To grow a ghost, start with three ghost seeds.
(Add three chocolate chips to a small bowl)

Next add a dollop of mud.
(Drop a scoop of pudding on top of the chips)

Create a magical mix of black and white dirt.
(Place Oreos in a plastic bag and pulverize.  A rolling pin works great.)
Sprinkle the special dirt on top of the mud.
(Sprinkle the crushed Oreos on top)
(At this point it got a little intense for Purple and Pink.

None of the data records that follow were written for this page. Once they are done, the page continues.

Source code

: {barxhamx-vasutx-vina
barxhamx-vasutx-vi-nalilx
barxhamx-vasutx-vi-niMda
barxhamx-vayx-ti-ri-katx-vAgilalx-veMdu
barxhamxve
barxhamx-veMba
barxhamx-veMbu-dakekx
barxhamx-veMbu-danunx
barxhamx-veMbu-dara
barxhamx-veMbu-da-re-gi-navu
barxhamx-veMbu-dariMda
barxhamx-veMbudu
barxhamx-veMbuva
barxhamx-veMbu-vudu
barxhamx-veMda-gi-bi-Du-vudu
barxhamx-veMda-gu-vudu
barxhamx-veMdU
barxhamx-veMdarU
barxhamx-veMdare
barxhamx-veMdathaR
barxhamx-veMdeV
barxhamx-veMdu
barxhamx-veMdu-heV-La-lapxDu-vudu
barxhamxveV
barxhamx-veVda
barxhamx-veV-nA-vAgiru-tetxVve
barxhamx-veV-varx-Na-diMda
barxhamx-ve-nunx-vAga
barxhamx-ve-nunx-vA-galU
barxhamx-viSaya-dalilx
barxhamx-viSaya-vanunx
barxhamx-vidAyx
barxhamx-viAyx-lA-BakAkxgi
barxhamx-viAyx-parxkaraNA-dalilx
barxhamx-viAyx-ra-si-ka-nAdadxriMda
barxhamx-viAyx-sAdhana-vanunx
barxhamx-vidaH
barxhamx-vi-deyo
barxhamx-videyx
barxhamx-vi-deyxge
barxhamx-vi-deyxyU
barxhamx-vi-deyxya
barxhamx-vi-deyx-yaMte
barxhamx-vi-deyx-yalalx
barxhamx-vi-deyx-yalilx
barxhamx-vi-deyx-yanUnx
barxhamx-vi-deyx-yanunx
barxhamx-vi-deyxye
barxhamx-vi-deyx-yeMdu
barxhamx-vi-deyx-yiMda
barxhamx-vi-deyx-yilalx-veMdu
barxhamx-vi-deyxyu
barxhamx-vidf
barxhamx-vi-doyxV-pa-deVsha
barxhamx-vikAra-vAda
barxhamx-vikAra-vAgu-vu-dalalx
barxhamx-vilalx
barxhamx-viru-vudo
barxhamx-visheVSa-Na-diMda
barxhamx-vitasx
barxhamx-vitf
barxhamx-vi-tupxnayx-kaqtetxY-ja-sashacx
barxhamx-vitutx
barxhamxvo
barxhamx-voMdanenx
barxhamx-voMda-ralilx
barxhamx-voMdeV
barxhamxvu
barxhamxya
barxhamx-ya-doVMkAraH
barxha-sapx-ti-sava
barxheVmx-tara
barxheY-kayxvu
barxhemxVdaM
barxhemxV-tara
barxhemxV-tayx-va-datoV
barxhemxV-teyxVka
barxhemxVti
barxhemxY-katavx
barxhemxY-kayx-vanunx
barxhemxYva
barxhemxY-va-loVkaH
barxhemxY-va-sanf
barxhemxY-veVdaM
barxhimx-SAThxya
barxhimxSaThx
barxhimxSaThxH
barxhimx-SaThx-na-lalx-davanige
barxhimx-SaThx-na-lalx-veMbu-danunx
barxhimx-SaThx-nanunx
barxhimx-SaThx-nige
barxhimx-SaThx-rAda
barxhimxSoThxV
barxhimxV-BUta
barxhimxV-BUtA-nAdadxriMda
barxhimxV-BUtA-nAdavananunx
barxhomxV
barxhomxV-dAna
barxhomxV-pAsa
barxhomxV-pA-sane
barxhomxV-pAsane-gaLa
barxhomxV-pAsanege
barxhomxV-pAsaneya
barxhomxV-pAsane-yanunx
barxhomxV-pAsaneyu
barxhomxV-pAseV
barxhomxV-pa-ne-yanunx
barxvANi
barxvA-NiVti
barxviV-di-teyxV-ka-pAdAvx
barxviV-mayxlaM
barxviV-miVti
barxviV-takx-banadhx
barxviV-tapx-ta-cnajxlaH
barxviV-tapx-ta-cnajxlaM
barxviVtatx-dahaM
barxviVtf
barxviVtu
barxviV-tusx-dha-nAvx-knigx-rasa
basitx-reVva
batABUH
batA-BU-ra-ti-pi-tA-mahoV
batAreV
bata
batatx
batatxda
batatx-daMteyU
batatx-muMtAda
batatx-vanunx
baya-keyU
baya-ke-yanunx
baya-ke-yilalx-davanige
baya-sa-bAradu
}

They asked if we were making a real ghost or just pretend.)
Count to 13.  1, 2, 3,...
(At 13 I grabbed the can of whipped topping I had hidden behind the counter, and sprayed a ghostly mound on top of the pudding creation, and then dropped on three chocolate chips to form the face)


Grouping Ghosts Game

Materials used:
  • facial tissue
  • black marker
  • uppercase and lowercase G stickers
  • paper clips
  • magnet
To provide Purple with practice recognizing uppercase and lowercase G, I invented this game of sorting.  I pulled apart a tissue into singly ply layers, twisted a layer to create a ghost-like head and body, and then fastened it with a paper clip.  With a marker I drew on a ghost face, and then attached a G sticker.  I created thirteen of these, so as to also practice our counting to 13.

I created a wand by sandwiching a craft stick between two strong round magnets, but really any magnet could be used.  I handed the box full of ghosts and the wand to Purple, with the instructions to catch each ghost, and sort them into their group by whether their letter was uppercase or lowercase.

There was plenty of help on hand, but Purple completed the challenge on her own.  The other girls took turns as well.

G-H-O-S-T Bingo Game

Materials used:
A few months ago I bought a Bingo Game .  We've already used it for a couple of birthday parties, as well as the occasional casual game.  This time we used it for a numbers learning activity.

I created customized Bingo cards to match our focus on the number 13 (and those 12 numbers before it, too).  I re-titled the game as G-H-O-S-T, and used the following table to  convert a few existing Bingo cards to match the numbers we would use in G-H-O-S-T.  I also referred to this table as I pulled and called the Bingo balls.  Yes, it is a tad complicated, but mainly in creating the Bingo cards.  

The top right cell shows that "B" is called out as "G",
"14" is called out as "4", and so on
across the columns and rows.
Playing the game was easy, and the game helped Purple practice her numbers, as well as worked her fine motor skills in placing those stickers within the boxes on the card.  And, as a bonus, Purple was the first among her sisters to reach G-H-O-S-T.